Nestled in the wooded hills lining the Hudson River lies the stately Blithewood, home of the Jerome Levy Economics Institute. In these serene sylvan environs, Joel Perlmann of Bard College and Mary Waters of Harvard University recently hosted a conference entitled "Multiraciality: How will the new Census data be used?" They and their guests spent two days discussing Census 2000 and the multiracial population, one of the most contentious issues of the past decade.

Throughout the 1990's, Washington D.C. buzzed with concern over how Census 2000 would classify the increasing number of Americans who identify with more than one race. Two positions defined the spectrum of the debate: a "multiracial" category, or no changes.

In 1997, the Office of Management and Budget announced a hybrid approach. While the race categories would remain essentially intact, people completing the race questions for Census 2000 would be able to check as many boxes as they liked. While this approach allowed multiracial people to describe their rich heritage, it created another thorny question: how would the government count people who checked multiple race boxes.

In March 2000, OMB announced that for civil rights enforcement, the federal government would maximize the number of minorities by counting anyone checking multiple boxes as a member of the relevant minority group. When enforcing civil rights laws, the federal government will ignore people's self-identified race, and collapse them into the same race boxes that started the brouhaha.

To better understand the problems created and solved by the OMB's 1997 and 2000 decisions, Perlmann and Waters invited scholars from academia and government to their conference. Many attendees were actors in the continuing drama over how to count people who identify with more than one race. Despite the impressive credentials each participant brought to the discussion, the list of presenters betrayed an unmistakable bias: no representatives of the multiracial community had been invited. Moreover, the unspoken sentiment of virtually every attendee was that race and discrimination continue to distinguish America at the dawn of the 21st century.

Discussion during virtually every session turned to presentations by David Harris and Roderick Harrison. David Harris' research highlighted two phenomena. First, the socio-economic characteristics of multiracial people depend on how one defines multiracial. Second, and more importantly, Harris noted that individuals alter their racial identity depending on the social context.

Harris' first point is rather mundane: how one defines any population determines the characteristics of that population. His second observation, however, is fraught with greater import. If social context determines a person's race, race really is an artificial category.

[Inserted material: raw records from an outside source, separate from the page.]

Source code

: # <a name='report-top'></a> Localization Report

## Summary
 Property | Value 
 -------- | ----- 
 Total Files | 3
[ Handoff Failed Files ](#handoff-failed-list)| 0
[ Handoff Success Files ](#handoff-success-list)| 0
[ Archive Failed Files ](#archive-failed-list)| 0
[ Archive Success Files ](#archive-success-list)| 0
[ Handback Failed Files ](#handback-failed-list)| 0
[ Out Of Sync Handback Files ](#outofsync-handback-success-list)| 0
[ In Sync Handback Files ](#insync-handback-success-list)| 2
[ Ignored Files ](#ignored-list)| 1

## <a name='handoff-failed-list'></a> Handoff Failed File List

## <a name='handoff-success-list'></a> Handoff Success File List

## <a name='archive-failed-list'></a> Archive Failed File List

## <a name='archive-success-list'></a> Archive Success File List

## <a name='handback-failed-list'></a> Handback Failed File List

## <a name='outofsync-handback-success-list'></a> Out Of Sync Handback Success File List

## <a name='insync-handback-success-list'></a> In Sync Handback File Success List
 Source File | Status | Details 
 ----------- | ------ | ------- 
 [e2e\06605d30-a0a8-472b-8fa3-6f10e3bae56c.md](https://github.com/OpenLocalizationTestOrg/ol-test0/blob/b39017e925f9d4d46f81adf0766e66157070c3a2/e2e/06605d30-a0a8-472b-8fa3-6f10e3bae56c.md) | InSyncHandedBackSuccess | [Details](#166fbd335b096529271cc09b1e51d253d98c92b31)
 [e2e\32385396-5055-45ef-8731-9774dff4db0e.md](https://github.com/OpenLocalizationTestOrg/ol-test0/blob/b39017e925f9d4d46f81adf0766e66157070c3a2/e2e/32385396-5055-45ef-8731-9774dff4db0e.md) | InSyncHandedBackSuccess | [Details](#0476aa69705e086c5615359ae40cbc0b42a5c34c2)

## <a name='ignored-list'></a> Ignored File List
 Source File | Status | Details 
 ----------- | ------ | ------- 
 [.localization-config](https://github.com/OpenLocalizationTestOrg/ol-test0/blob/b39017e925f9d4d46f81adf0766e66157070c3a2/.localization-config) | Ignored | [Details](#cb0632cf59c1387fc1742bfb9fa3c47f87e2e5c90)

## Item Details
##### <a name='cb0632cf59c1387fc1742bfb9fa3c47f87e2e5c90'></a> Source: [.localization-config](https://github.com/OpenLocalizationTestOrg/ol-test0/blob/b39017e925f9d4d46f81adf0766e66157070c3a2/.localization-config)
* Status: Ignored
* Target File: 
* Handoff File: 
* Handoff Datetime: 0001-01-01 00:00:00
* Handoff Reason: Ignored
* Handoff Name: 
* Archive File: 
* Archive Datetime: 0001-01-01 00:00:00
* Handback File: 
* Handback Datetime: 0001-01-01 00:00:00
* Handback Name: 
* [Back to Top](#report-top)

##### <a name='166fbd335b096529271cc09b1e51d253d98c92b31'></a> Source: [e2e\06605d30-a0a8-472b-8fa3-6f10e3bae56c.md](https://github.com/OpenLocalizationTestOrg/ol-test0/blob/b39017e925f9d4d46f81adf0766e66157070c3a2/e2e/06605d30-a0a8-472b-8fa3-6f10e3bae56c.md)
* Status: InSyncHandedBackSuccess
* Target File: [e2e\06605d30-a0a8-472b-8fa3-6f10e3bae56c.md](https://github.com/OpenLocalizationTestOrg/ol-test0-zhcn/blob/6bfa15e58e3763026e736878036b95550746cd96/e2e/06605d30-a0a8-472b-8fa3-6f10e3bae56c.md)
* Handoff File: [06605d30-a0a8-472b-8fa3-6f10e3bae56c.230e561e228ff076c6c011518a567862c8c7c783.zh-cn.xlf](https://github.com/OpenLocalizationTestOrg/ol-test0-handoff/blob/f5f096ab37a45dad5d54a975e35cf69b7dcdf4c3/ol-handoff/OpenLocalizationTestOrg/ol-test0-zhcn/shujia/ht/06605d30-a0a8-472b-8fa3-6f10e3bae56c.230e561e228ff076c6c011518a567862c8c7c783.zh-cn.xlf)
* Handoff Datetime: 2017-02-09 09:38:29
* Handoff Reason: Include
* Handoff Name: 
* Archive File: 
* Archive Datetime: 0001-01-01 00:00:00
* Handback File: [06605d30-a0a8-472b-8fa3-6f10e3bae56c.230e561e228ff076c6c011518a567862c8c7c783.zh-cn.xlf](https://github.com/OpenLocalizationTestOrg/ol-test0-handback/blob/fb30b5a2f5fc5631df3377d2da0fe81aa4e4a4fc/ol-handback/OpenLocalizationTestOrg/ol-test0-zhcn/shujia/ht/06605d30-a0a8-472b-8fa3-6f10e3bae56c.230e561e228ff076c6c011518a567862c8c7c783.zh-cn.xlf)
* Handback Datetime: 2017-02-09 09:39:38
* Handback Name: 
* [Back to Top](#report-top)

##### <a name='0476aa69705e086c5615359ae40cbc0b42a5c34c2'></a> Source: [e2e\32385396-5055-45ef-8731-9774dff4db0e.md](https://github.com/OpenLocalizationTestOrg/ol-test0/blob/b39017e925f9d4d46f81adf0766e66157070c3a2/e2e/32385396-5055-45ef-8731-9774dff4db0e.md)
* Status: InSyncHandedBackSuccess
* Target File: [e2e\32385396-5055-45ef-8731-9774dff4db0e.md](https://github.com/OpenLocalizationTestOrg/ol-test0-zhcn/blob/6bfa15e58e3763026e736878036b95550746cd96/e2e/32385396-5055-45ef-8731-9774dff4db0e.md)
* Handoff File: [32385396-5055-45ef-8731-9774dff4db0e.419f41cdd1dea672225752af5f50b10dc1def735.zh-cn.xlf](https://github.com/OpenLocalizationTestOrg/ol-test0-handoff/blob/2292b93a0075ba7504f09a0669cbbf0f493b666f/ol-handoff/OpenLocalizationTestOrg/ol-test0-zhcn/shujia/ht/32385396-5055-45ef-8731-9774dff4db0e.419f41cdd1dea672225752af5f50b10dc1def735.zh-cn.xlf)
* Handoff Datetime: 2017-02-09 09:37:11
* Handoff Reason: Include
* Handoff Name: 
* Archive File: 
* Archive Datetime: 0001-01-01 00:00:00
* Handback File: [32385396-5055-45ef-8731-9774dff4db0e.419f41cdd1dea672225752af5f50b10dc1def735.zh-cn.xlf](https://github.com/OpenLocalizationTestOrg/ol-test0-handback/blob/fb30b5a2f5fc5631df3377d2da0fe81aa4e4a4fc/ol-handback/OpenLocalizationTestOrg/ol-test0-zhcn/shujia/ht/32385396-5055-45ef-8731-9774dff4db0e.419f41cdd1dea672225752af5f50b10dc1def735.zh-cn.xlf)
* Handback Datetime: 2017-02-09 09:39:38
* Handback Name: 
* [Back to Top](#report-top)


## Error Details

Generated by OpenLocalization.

This contextual vision of race is particularly important for civil rights enforcement. The Department of Justice (DOJ) and other federal agencies rely on the race data generated by the Census to enforce federal civil rights laws. Harris' insight, however, notes that these data would vary significantly, depending on the context. The racial make up of a county would differ significantly, depending on whether DOJ was enforcing the Equal Credit Opportunity Act, or whether the Department of Education was suing for a school district to integrate itself. Defenders of America's racial data collection regime would be hard-pressed to defend the system in the face of such volatility.

Roderick Harrison noted a second source of volatility in Census 2000's race data. He noted that the OMB's March 2000 guidance amounts to a modern resurrection of America's infamous "One Drop" rule. According to the "One Drop" rule, states classified any person as black who had "just one drop of black blood." While OMB's modern incantation might serve less venal purposes, it nonetheless inflates the number of minorities. Whether this inflation can withstand legal challenge is an open, and ominous, question.

The 2000 guidance inflates the number of minorities by dropping the "white" from anyone who checked "white" plus another race category. While the number of people who checked white plus another minority category will likely be very small, in some counties the OMB guidance could significantly alter the racial make up. Using race data from earlier surveys, Harrison compared the number of minorities tabulated according to OMB's March 2000 guidance, and the number tabulated if the white category had not been ignored.

His data show that in some counties, the variation can be quite dramatic. For example, in Sevier county, Tennessee, the ratio of blacks tabulated by the 2000 guidance and the number of blacks without the 2000 guidance is more than 1.5. In other words, the 2000 guidance tabulates 1.5 black people for every 1 black person tabulated without the guidance. In Pima County, Arizona, the Native Hawaiians and other Pacific Islanders ratio is 2.1, and in Yakima County, Washington, the ratio for Asians is 1.4.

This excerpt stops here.